Loading Data

Loading Data#

Download Rmd Version#

If you wish to engage with this course content via Rmd, then please click the link below to download the Rmd file.

Exercises incomplete: Download Loading_data.Rmd Exercises complete: Download Loading_data_complete.Rmd

Learning Objectives#

Understand the process of loading data into R from various file formats, including CSV and other delimited files
Use the readr package to read data from files and understand its advantages over base R functions
Specify and control data parsing options to ensure accurate data import
Handle different data types (e.g. strings, dates, numbers) correctly during data import
Parse data explicitly using column specifications to avoid incorrect assumptions about data types

Introduction#

The package readr provides functions for reading data from ‘flat’ files, such as csv or other delimited files. The functionality provided by readr offers some advantages over the base R functions available for performing the same task.

Loading data from a csv file#

You may have used the R function read.csv to load data from a csv file into a dataframe:

# Read in ./data/timeseries_data.csv
timeseries <- read.csv("./data/timeseries_data.csv")
print(timeseries)

This is fine in a lot of cases, however, note some assumptions have been made. For example, in the above, the Id column is read as an integer and the Date column is read in as a string. In fact, the original data file records the Id with padded zeros, like so:

Id,Date,X_variable,Y_variable
001,2024-02-01,1.1967837194583961,7.900464364159182
002,2024-02-02,-0.7507563344053951,12.690405000912477
003,2024-02-03,-0.7850492689583279,10.280088829160382
004,2024-02-04,-0.6185457481359723,10.073199260115578
005,2024-02-05,0.6188251316696602,9.183892504016947
006,2024-02-06,-1.295559729374875,4.830591718912964
007,2024-02-07,-1.0478610080617479,11.950495760617637
008,2024-02-08,1.2772821688688454,7.008456322119265
009,2024-02-09,-0.06582643175389392,3.4034822391265145
010,2024-02-10,-0.07455295463910701,11.6370557133845

What we really want is to read the Id as a string and the Date as a date object.

The read_csv function from the readr package is more ‘shouty’ about assumptions made when parsing the data, and can have better default interpretations. For example:

timeseries <- readr::read_csv("./data/timeseries_data.csv")

Notice how it has explicitly told us that

Id is parsed as a string (which is what we wanted!)
Date is parsed as a date (more about dates later in the course).
X_variable and Y_variable are parsed as doubles, as expected.

In general, it’s good practice to be explicit about how we parse data from files, rather than assuming the defaults will work. For example, we’ve no way of knowing whether the readr package maintainers will decide in the future to interpret padded numbers as in the Id column as integers.

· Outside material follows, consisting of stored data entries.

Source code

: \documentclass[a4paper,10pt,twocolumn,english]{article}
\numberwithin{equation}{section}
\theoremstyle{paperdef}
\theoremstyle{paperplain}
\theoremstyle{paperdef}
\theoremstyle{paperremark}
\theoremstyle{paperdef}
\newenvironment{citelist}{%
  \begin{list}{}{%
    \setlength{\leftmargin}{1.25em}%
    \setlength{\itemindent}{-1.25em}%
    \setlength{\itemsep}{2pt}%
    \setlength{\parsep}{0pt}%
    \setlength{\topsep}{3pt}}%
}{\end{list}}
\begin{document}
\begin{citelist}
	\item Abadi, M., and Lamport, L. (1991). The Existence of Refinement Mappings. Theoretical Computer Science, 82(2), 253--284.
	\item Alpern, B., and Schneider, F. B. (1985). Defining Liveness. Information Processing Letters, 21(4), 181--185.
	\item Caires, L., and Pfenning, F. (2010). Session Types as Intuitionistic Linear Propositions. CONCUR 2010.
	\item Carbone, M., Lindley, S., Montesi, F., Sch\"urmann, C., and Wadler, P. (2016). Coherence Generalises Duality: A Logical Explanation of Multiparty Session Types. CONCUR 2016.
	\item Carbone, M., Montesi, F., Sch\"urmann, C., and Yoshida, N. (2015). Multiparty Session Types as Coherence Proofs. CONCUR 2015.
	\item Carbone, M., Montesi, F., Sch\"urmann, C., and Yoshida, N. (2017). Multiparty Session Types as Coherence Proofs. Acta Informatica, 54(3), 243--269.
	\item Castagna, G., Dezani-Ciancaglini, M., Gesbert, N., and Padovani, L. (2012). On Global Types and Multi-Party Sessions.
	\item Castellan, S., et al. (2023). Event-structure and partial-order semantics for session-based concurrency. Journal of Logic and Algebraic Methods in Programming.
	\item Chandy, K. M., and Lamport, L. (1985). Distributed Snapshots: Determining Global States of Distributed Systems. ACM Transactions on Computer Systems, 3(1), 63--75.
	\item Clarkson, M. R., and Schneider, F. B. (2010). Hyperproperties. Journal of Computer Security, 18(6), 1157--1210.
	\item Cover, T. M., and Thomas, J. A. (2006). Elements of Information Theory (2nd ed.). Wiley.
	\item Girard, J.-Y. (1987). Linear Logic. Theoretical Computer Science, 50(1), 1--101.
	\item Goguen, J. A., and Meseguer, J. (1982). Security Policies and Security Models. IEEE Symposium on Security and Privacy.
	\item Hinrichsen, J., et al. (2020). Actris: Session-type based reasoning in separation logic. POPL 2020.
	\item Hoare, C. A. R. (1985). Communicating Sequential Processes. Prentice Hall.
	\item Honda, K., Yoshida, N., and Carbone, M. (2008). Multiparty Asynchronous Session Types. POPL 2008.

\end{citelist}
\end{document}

We can be explicit about how columns are parsed by using the col_types optional argument. The general way to do this is to supply a list with names being the column names and values being a column specifier, readr::col_<data-type>():

readr::read_csv("path/to/data.csv",
                col_types = list(colA = readr::col_logical(),    # column colA is a boolean
                                 colB = readr::col_integer(),    # column colB is an integer
                                 colC = readr::col_double(),     # column colC is a floating point number
                                 colD = readr::col_character(),  # column colD is a string
                                 colE = readr::col_date(),       # column colE is a date
                                 .default = readr::col_double()  # columns are floating point numbers
                                                                 # unless specified otherwise
                                 ))

Note: For a full list of the available column specifiers, run vignette("readr") in the R console.

So, to specify that we want to read the Id column as a string, the Date column as a date, and the remaining columns as floating point numbers:

timeseries <- readr::read_csv("./data/timeseries_data.csv",
                              col_types = list(Id = readr::col_character(),
                                               Date = readr::col_date(),
                                               .default = readr::col_double()))
print(timeseries)

Notice how the informational message about parsing has gone away, because we explicitly gave the types.

Exercise: parsing data from files#

Change the above so that the Id column is parsed as an integer and the Date column is parsed as a string.

Solution

timeseries <- readr::read_csv("./data/timeseries_data.csv",col_types = list(Id = readr::col_integer(),Date = readr::col_character(),.default = readr::col_double()))
print(timeseries)

Other file formats#

There are related packages in the Tidyverse ecosystem that provide support for reading data from file types other than csv:

readxl: package for reading data from Excel workbooks.
googlesheets4: package for reading data from Google Sheets spreadsheets.

We also mention here the ncdf4 package for reading NetCDF files (not part of the Tidyverse).

Summary Quiz#

Which function is used to read CSV files into R using the `readr` package?

What is the advantage of using the `readr` package over base R functions for reading data?

Which argument in the `read_csv` function is used to specify the data types of column explicitly?